• DATA SUPPLIED:
***

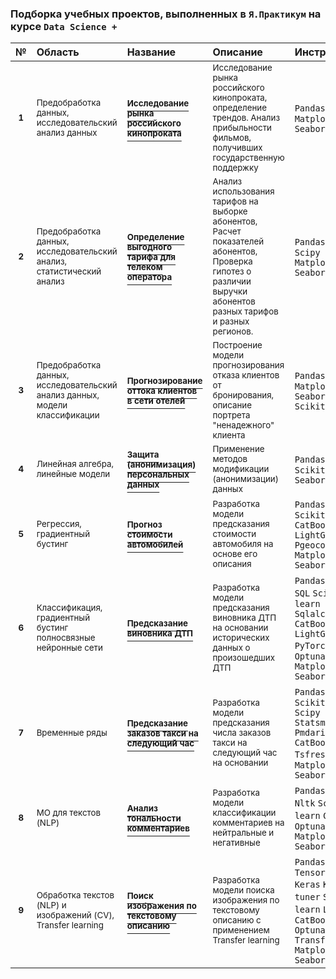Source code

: ### Подборка учебных проектов, выполненных в `Я.Практикум` на курсе `Data Science +`

|№   |Область|Название|Описание|Инструменты| 
|:--:| :--   | :--    |:---    |:--        |
| <sup>__1__ | <sup>Предобработка данных,<br>исследовательский анализ данных   | [<sup>__Исследование рынка российского кинопроката__](https://github.com/ArtemTolk/YPr_edu_projects/tree/main/Film_distribution_research) | <sup>Исследование рынка российского кинопроката, определение трендов. Анализ прибыльности фильмов, получивших государственную поддержку | `Pandas` `Numpy` `Matplotlib` `Seaborn` |
| <sup>__2__ | <sup>Предобработка данных,<br>исследовательский анализ,<br>cтатистический анализ | [<sup>__Определение выгодного тарифа для телеком<br>оператора__](https://github.com/ArtemTolk/YPr_edu_projects/blob/main/Cellular_calling_plan_research) | <sup>Анализ использования тарифов на выборке абонентов,<br>Расчет показателей абонентов,<br>Проверка гипотез о различии выручки абонентов разных тарифов и разных регионов.| `Pandas` `Numpy` `Scipy` `Matplotlib` `Seaborn` |
| <sup>__3__ | <sup>Предобработка данных,<br>исследовательский анализ данных,<br>модели классификации  | [<sup>__Прогнозирование оттока клиентов в сети отелей__](https://github.com/ArtemTolk/YPr_edu_projects/tree/main/Hotel_churn_predict) | <sup>Построение модели прогнозирования отказа клиентов от бронирования, описание портрета "ненадежного" клиента | `Pandas` `Numpy` `Matplotlib` `Seaborn` `Scikit-learn` |
| <sup>__4__ | <sup>Линейная алгебра,<br>линейные модели   | [<sup>__Защита (анонимизация) персональных данных__](https://github.com/ArtemTolk/YPr_edu_projects/tree/main/Personal_data_modification) | <sup>Применение методов модификации (анонимизации) данных | `Pandas` `Numpy` `Scikit-learn` `Seaborn` |
| <sup>__5__ | <sup>Регрессия,<br>градиентный бустинг   | [<sup>__Прогноз стоимости автомобилей__](https://github.com/ArtemTolk/YPr_edu_projects/tree/main/Car_price_predict) | <sup>Разработка модели предсказания стоимости автомобиля на основе его описания | `Pandas` `Numpy` `Scikit-learn` `CatBoost` `LightGBM` `Pgeocode` `Matplotlib` `Seaborn` |
| <sup>__6__ | <sup>Классификация,<br>градиентный бустинг<br>полносвязные нейронные сети   | [<sup>__Предсказание виновника ДТП__](https://github.com/ArtemTolk/YPr_edu_projects/tree/main/Car_collision_fault_predict) | <sup>Разработка модели предсказания виновника ДТП на основании исторических данных о произошедших ДТП | `Pandas` `Numpy` `SQL` `Scikit-learn` `Sqlalchemy` `CatBoost` `LightGBM` `PyTorch` `Skorch` `Optuna` `Matplotlib` `Seaborn` |
| <sup>__7__ | <sup>Временные ряды  | [<sup>__Предсказание заказов такси на следующий час__](https://github.com/ArtemTolk/YPr_edu_projects/tree/main/Taxi_next_hour_calls_predict) | <sup>Разработка модели предсказания числа заказов такси на следующий час на основании | `Pandas` `Numpy` `Scikit-learn` `Scipy` `Statsmodels` `Pmdarima` `CatBoost` `Tsfresh` `Optuna` `Matplotlib` `Seaborn` |
| <sup>__8__ | <sup>МО для текстов (NLP)  | [<sup>__Анализ тональности комментариев__](https://github.com/ArtemTolk/YPr_edu_projects/tree/main/Sentiment_analysis) | <sup>Разработка модели классификации комментариев на нейтральные и негативные | `Pandas` `Numpy` `Nltk` `Scikit-learn` `CatBoost` `Optuna` `Matplotlib` `Seaborn` |
| <sup>__9__ | <sup>Обработка текстов (NLP) и изображений (CV),<br>Transfer learning  | [<sup>__Поиск изображения по текстовому описанию__](https://github.com/ArtemTolk/YPr_edu_projects/tree/main/Natural_language_image_search) | <sup>Разработка модели поиска изображения по текстовому описанию с применением Transfer learning | `Pandas` `Numpy` `Tensorflow` `Keras` `Keras-tuner`  `Scikit-learn` `LightGBM` `CatBoost` `Optuna` `Transformers` `Matplotlib` `Seaborn` |

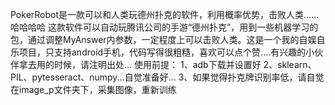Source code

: PokerRobot是一款可以和人类玩德州扑克的软件，利用概率优势，击败人类......哈哈哈哈
这款软件可以自动玩腾讯公司的手游“德州扑克”，用到一些机器学习的包，通过调整MyAnswer内参数，一定程度上可以击败人类。这是一个我的自娱自乐项目，只支持android手机，代码写得很粗糙，喜欢可以点个赞....有兴趣的小伙伴拿去用的时候，请注明出处...
使用前提：
1、adb下载并设置好
2、sklearn、PIL、pytesseract、numpy...自觉准备好...
3、如果觉得扑克牌识别率低，请自觉在image_p文件夹下，采集图像，重新训练

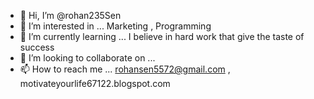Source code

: - 👋 Hi, I’m @rohan235Sen
- 👀 I’m interested in ... Marketing , Programming
- 🌱 I’m currently learning ... I believe in hard work that give the taste of success
- 💞️ I’m looking to collaborate on ...
- 📫 How to reach me ... rohansen5572@gmail.com , motivateyourlife67122.blogspot.com

<!---
rohan235Sen/rohan235Sen is a ✨ special ✨ repository because its `README.md` (this file) appears on your GitHub profile.
You can click the Preview link to take a look at your changes.
--->
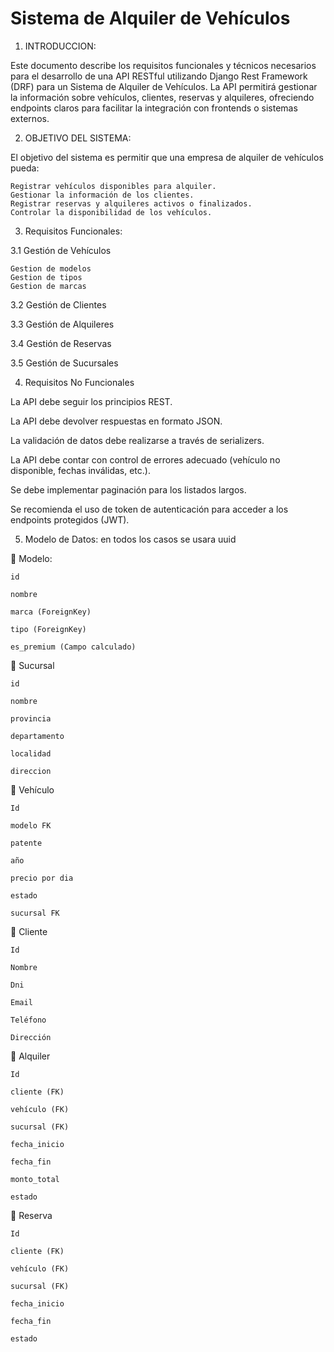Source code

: # Sistema de Alquiler de Vehículos

1. INTRODUCCION:

Este documento describe los requisitos funcionales y técnicos necesarios para el desarrollo de una API RESTful 
utilizando Django Rest Framework (DRF) para un Sistema de Alquiler de Vehículos. La API permitirá gestionar 
la información sobre vehículos, clientes, reservas y alquileres, ofreciendo endpoints claros para facilitar 
la integración con frontends o sistemas externos.


2. OBJETIVO DEL SISTEMA:

El objetivo del sistema es permitir que una empresa de alquiler de vehículos pueda:

 	Registrar vehículos disponibles para alquiler.
 	Gestionar la información de los clientes.
 	Registrar reservas y alquileres activos o finalizados.
 	Controlar la disponibilidad de los vehículos.


3. Requisitos Funcionales:

3.1 Gestión de Vehículos
    
    Gestion de modelos
    Gestion de tipos
    Gestion de marcas

3.2 Gestión de Clientes

3.3 Gestión de Alquileres

3.4 Gestión de Reservas

3.5 Gestión de Sucursales



4. Requisitos No Funcionales

La API debe seguir los principios REST.

La API debe devolver respuestas en formato JSON.

La validación de datos debe realizarse a través de serializers.

La API debe contar con control de errores adecuado (vehículo no disponible, fechas inválidas, etc.).

Se debe implementar paginación para los listados largos.

Se recomienda el uso de token de autenticación para acceder a los endpoints protegidos (JWT).


5. Modelo de Datos: en todos los casos se usara uuid

   Modelo:
    
    id

    nombre

    marca (ForeignKey)

    tipo (ForeignKey)

    es_premium (Campo calculado)

   Sucursal

    id

    nombre

    provincia

    departamento

    localidad

    direccion

	Vehículo

 	Id

    modelo FK
   
    patente

    año

    precio por dia

    estado

    sucursal FK

	Cliente

 	Id

 	Nombre

 	Dni

 	Email

 	Teléfono

 	Dirección

	Alquiler

 	Id

 	cliente (FK)

 	vehículo (FK)

    sucursal (FK)

 	fecha_inicio

 	fecha_fin

 	monto_total

 	estado


	Reserva

 	Id

 	cliente (FK)

 	vehículo (FK)

    sucursal (FK)

 	fecha_inicio

 	fecha_fin

 	estado


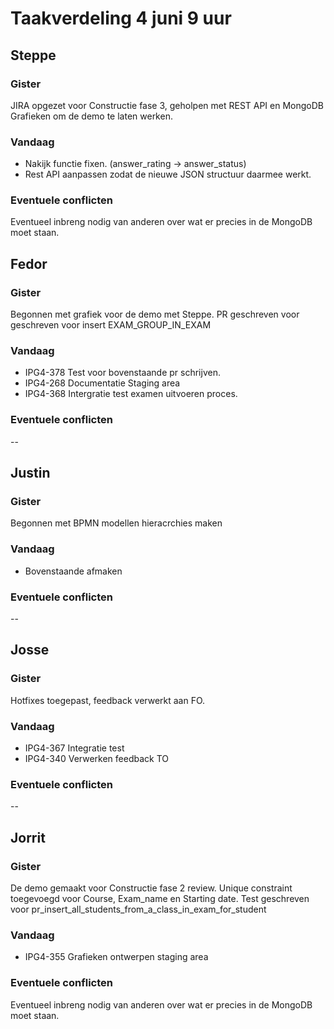 # Taakverdeling 4 juni 9 uur

## Steppe
### Gister
JIRA opgezet voor Constructie fase 3, geholpen met REST API en MongoDB Grafieken om de demo te laten werken.
### Vandaag
* Nakijk functie fixen. (answer_rating -> answer_status)
* Rest API aanpassen zodat de nieuwe JSON structuur daarmee werkt. 
### Eventuele conflicten
Eventueel inbreng nodig van anderen over wat er precies in de MongoDB moet staan.

## Fedor
### Gister
Begonnen met grafiek voor de demo met Steppe. PR geschreven voor geschreven voor insert EXAM_GROUP_IN_EXAM
### Vandaag
* IPG4-378 Test voor bovenstaande pr schrijven. 
* IPG4-268 Documentatie Staging area
* IPG4-368 Intergratie test examen uitvoeren proces. 
### Eventuele conflicten
--

## Justin
### Gister
Begonnen met BPMN modellen hieracrchies maken
### Vandaag
* Bovenstaande afmaken
### Eventuele conflicten
--

## Josse
### Gister
Hotfixes toegepast, feedback verwerkt aan FO. 
### Vandaag
* IPG4-367 Integratie test
* IPG4-340 Verwerken feedback TO
### Eventuele conflicten
--

## Jorrit
### Gister
De demo gemaakt voor Constructie fase 2 review. Unique constraint toegevoegd voor Course, Exam_name en Starting date. Test geschreven voor pr_insert_all_students_from_a_class_in_exam_for_student
### Vandaag
* IPG4-355 Grafieken ontwerpen staging area
### Eventuele conflicten
Eventueel inbreng nodig van anderen over wat er precies in de MongoDB moet staan.
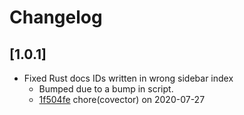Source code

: # Changelog

## [1.0.1]

-   Fixed Rust docs IDs written in wrong sidebar index
    -   Bumped due to a bump in script.
    -   [1f504fe](https://github.com/tauri-apps/rustdocusaurus/commit/1f504fe9cf5b42790d3b623a0a30b8918864160b) chore(covector) on 2020-07-27
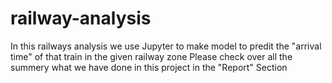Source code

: # railway-analysis
In this railways analysis we use Jupyter to make model to predit the "arrival time" of that train in the given railway zone 
Please check over all the summery what we have done in this project in the "Report" Section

***

• WHAT IS EXPECTED: From the entries above, restate word for word the lines from the line containing "La API debe contar" to the line containing "Se recomienda el", both ends included, and nothing more.

• YOUR SOLUTION:
La API debe contar con control de errores adecuado (vehículo no disponible, fechas inválidas, etc.).

Se debe implementar paginación para los listados largos.

Se recomienda el uso de token de autenticación para acceder a los endpoints protegidos (JWT).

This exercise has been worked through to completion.